Charis Thompson was Professor of Sociology at the London School of Economics, and before that a Professor at Harvard and Berkeley. She was a professor of Gender and Women's Studies in the Department of Gender and Women's Studies at the University of California at Berkeley. She was also associate director, and the founding Director, of the Science, Technology, and Society Center at UC Berkeley.

She is the author of Making Parents: The Ontological Choreography of Reproductive Technologies (MIT Press 2005) which won the 2007 Rachel Carson Prize from the Society for Social Studies of Science. From that book, she is known for the concept of "ontological choreography".

==Career==
She has written on stem cell research, biodiversity conservation, and population. She is the author of Good Science: the Ethical Choreography of Stem Cell Research (MIT Press 2013).

Thompson has degrees from the Science Studies program University of California, San Diego (Ph.D.) and Oxford University (BA Hons).

She was a National Science Foundation postdoctoral fellow at Cornell University's Science, Technology, & Society Department, and Assistant Professor at the University of Illinois at Urbana-Champaign and Harvard University.

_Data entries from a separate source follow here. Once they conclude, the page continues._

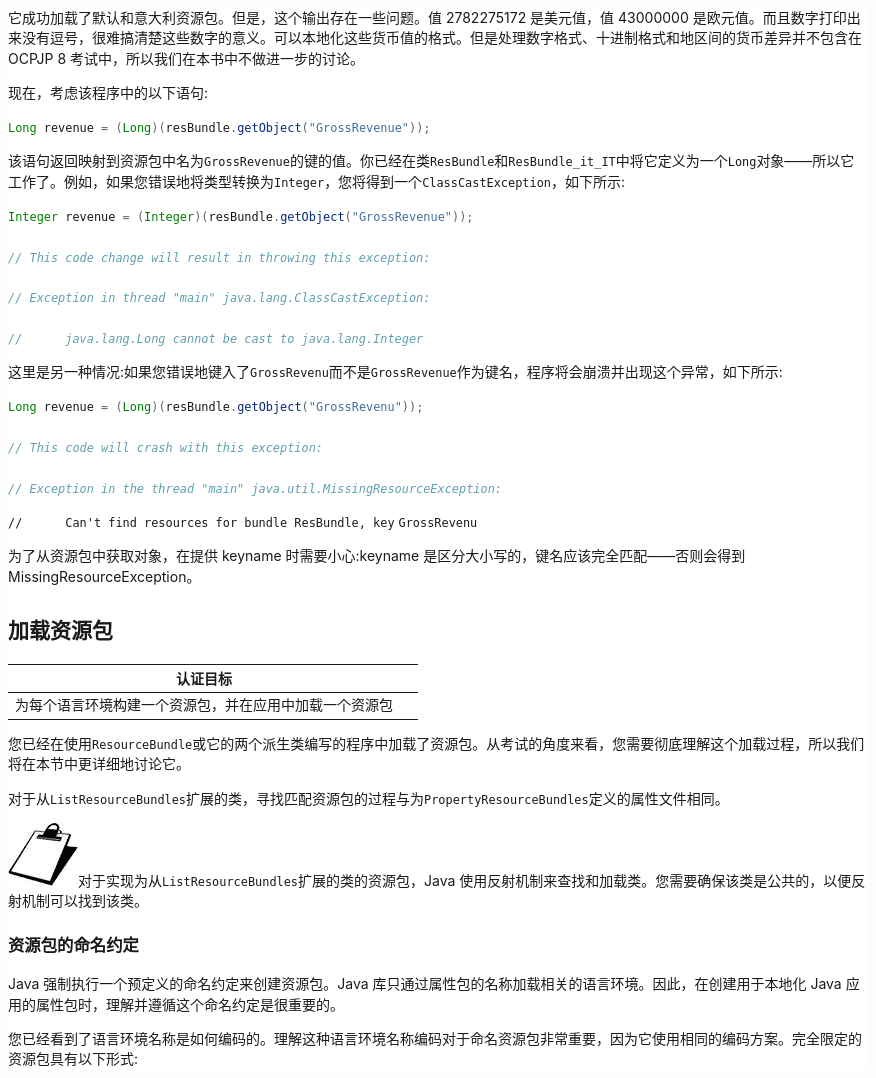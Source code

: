 它成功加载了默认和意大利资源包。但是，这个输出存在一些问题。值 2782275172 是美元值，值 43000000 是欧元值。而且数字打印出来没有逗号，很难搞清楚这些数字的意义。可以本地化这些货币值的格式。但是处理数字格式、十进制格式和地区间的货币差异并不包含在 OCPJP 8 考试中，所以我们在本书中不做进一步的讨论。

现在，考虑该程序中的以下语句:

```java
Long revenue = (Long)(resBundle.getObject("GrossRevenue"));
```

该语句返回映射到资源包中名为`GrossRevenue`的键的值。你已经在类`ResBundle`和`ResBundle_it_IT`中将它定义为一个`Long`对象——所以它工作了。例如，如果您错误地将类型转换为`Integer`，您将得到一个`ClassCastException`，如下所示:

```java
Integer revenue = (Integer)(resBundle.getObject("GrossRevenue"));

// This code change will result in throwing this exception:

// Exception in thread "main" java.lang.ClassCastException:

//      java.lang.Long cannot be cast to java.lang.Integer
```

这里是另一种情况:如果您错误地键入了`GrossRevenu`而不是`GrossRevenue`作为键名，程序将会崩溃并出现这个异常，如下所示:

```java
Long revenue = (Long)(resBundle.getObject("GrossRevenu"));

// This code will crash with this exception:

// Exception in the thread "main" java.util.MissingResourceException:
```

`//      Can't find resources for bundle ResBundle, key` `GrossRevenu`

为了从资源包中获取对象，在提供 keyname 时需要小心:keyname 是区分大小写的，键名应该完全匹配——否则会得到 MissingResourceException。

## 加载资源包

  
| 认证目标 |   |
| --- | --- |
| 为每个语言环境构建一个资源包，并在应用中加载一个资源包 |   |

您已经在使用`ResourceBundle`或它的两个派生类编写的程序中加载了资源包。从考试的角度来看，您需要彻底理解这个加载过程，所以我们将在本节中更详细地讨论它。

对于从`ListResourceBundles`扩展的类，寻找匹配资源包的过程与为`PropertyResourceBundles`定义的属性文件相同。

![A978-1-4842-1836-5_13_Figa_HTML.jpg](img/A978-1-4842-1836-5_13_Figa_HTML.jpg)对于实现为从`ListResourceBundles`扩展的类的资源包，Java 使用反射机制来查找和加载类。您需要确保该类是公共的，以便反射机制可以找到该类。

### 资源包的命名约定

Java 强制执行一个预定义的命名约定来创建资源包。Java 库只通过属性包的名称加载相关的语言环境。因此，在创建用于本地化 Java 应用的属性包时，理解并遵循这个命名约定是很重要的。

您已经看到了语言环境名称是如何编码的。理解这种语言环境名称编码对于命名资源包非常重要，因为它使用相同的编码方案。完全限定的资源包具有以下形式:

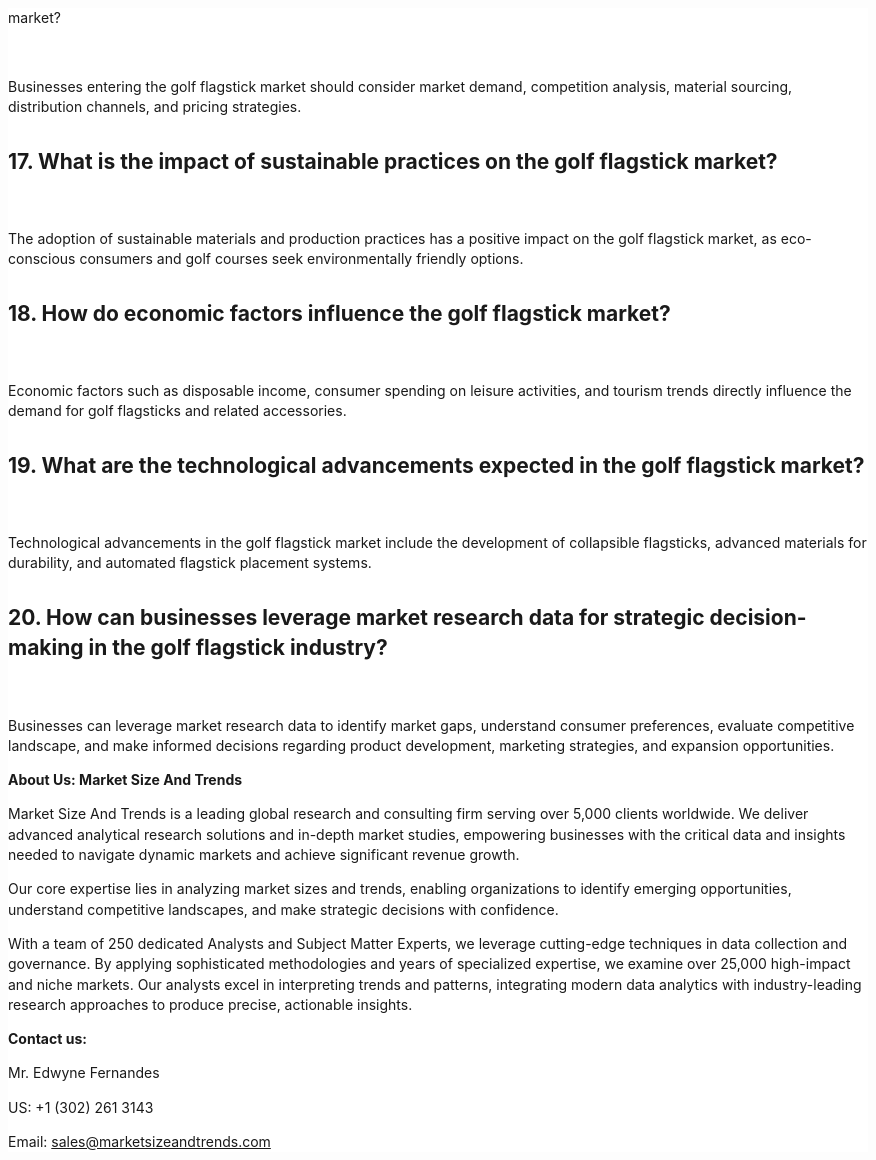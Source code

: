 market?</h2><p>&nbsp;</p><p>Businesses entering the golf flagstick market should consider market demand, competition analysis, material sourcing, distribution channels, and pricing strategies.</p><h2>17. What is the impact of sustainable practices on the golf flagstick market?</h2><p>&nbsp;</p><p>The adoption of sustainable materials and production practices has a positive impact on the golf flagstick market, as eco-conscious consumers and golf courses seek environmentally friendly options.</p><h2>18. How do economic factors influence the golf flagstick market?</h2><p>&nbsp;</p><p>Economic factors such as disposable income, consumer spending on leisure activities, and tourism trends directly influence the demand for golf flagsticks and related accessories.</p><h2>19. What are the technological advancements expected in the golf flagstick market?</h2><p>&nbsp;</p><p>Technological advancements in the golf flagstick market include the development of collapsible flagsticks, advanced materials for durability, and automated flagstick placement systems.</p><h2>20. How can businesses leverage market research data for strategic decision-making in the golf flagstick industry?</h2><p>&nbsp;</p><p>Businesses can leverage market research data to identify market gaps, understand consumer preferences, evaluate competitive landscape, and make informed decisions regarding product development, marketing strategies, and expansion opportunities.</p></body></html></p><p><strong>About Us:&nbsp;Market Size And Trends</strong></p><p>Market Size And Trends&nbsp;is a leading global research and consulting firm serving over 5,000 clients worldwide. We deliver advanced analytical research solutions and in-depth market studies, empowering businesses with the critical data and insights needed to navigate dynamic markets and achieve significant revenue growth.</p><p>Our core expertise lies in analyzing market sizes and trends, enabling organizations to identify emerging opportunities, understand competitive landscapes, and make strategic decisions with confidence.</p><p>With a team of 250 dedicated Analysts and Subject Matter Experts, we leverage cutting-edge techniques in data collection and governance. By applying sophisticated methodologies and years of specialized expertise, we examine over 25,000 high-impact and niche markets. Our analysts excel in interpreting trends and patterns, integrating modern data analytics with industry-leading research approaches to produce precise, actionable insights.</p><p><strong>Contact us:</strong></p><p>Mr. Edwyne Fernandes</p><p>US: +1 (302) 261 3143</p><p>Email: <a href="mailto:sales@marketsizeandtrends.com">sales@marketsizeandtrends.com</a>&nbsp;</p>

She has been a visitor at the Institute for Research on Women and Gender at the University of Michigan and at the Centre de Sociologie de l'Innovation, École Supérieure des Mines de Paris.

==Personal life==
She is a recipient of the Distinguished Teaching Award from the UC Berkeley Social Science Division.

In 2017, she was awarded an honorary doctorate by the Norwegian University of Science and Technology (NTNU).